Your answer should be one number, the count of lines in the data that hold "leave".

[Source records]
● ● ● ●
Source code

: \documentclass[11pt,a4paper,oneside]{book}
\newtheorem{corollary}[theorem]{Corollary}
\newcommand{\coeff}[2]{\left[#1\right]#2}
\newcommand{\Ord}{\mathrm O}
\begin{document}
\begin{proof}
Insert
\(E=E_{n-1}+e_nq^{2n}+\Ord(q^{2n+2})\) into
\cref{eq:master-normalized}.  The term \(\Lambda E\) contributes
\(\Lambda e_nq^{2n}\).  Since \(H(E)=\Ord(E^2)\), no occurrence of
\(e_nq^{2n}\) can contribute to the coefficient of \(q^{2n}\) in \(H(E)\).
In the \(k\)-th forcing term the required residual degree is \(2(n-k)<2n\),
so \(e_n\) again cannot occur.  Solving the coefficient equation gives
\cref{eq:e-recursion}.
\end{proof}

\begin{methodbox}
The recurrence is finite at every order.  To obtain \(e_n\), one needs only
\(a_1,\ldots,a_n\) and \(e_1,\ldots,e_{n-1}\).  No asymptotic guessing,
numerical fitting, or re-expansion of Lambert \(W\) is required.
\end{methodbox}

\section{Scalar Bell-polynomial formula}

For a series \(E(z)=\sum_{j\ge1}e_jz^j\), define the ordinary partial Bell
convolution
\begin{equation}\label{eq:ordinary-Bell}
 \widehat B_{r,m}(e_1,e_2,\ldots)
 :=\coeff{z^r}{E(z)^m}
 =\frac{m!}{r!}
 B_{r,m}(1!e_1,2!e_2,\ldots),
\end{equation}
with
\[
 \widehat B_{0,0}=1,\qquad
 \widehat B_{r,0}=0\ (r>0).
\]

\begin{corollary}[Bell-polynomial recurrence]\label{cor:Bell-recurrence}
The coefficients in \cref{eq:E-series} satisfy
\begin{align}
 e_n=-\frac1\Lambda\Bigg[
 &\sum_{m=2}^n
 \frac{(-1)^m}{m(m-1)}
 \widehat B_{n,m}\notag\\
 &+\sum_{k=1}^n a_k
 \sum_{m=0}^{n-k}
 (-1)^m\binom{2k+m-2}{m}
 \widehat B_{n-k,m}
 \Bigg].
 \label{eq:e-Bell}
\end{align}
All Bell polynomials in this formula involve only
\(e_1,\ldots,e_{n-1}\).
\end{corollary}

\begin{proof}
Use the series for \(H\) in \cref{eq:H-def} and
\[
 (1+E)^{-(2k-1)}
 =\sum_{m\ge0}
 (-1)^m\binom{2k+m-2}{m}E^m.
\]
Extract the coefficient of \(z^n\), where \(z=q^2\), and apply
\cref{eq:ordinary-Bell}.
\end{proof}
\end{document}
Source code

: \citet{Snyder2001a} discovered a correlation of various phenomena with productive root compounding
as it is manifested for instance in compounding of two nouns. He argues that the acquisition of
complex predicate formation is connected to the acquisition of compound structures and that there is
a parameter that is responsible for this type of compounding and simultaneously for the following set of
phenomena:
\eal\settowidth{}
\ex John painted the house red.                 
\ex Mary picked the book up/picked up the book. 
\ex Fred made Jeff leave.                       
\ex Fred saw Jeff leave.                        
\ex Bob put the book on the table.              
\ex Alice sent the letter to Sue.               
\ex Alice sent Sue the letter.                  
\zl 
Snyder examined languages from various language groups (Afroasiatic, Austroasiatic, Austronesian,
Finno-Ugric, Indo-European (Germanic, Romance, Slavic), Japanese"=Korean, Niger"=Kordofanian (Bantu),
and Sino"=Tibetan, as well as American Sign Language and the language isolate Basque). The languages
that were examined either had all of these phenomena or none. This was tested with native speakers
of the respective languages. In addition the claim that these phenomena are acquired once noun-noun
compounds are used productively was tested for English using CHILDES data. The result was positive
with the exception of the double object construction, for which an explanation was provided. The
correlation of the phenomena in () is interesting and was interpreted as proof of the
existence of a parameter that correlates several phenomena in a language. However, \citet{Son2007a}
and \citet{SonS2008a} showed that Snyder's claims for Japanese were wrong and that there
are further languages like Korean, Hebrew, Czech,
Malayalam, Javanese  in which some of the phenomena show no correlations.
● ● ● ●
#### Task response:
2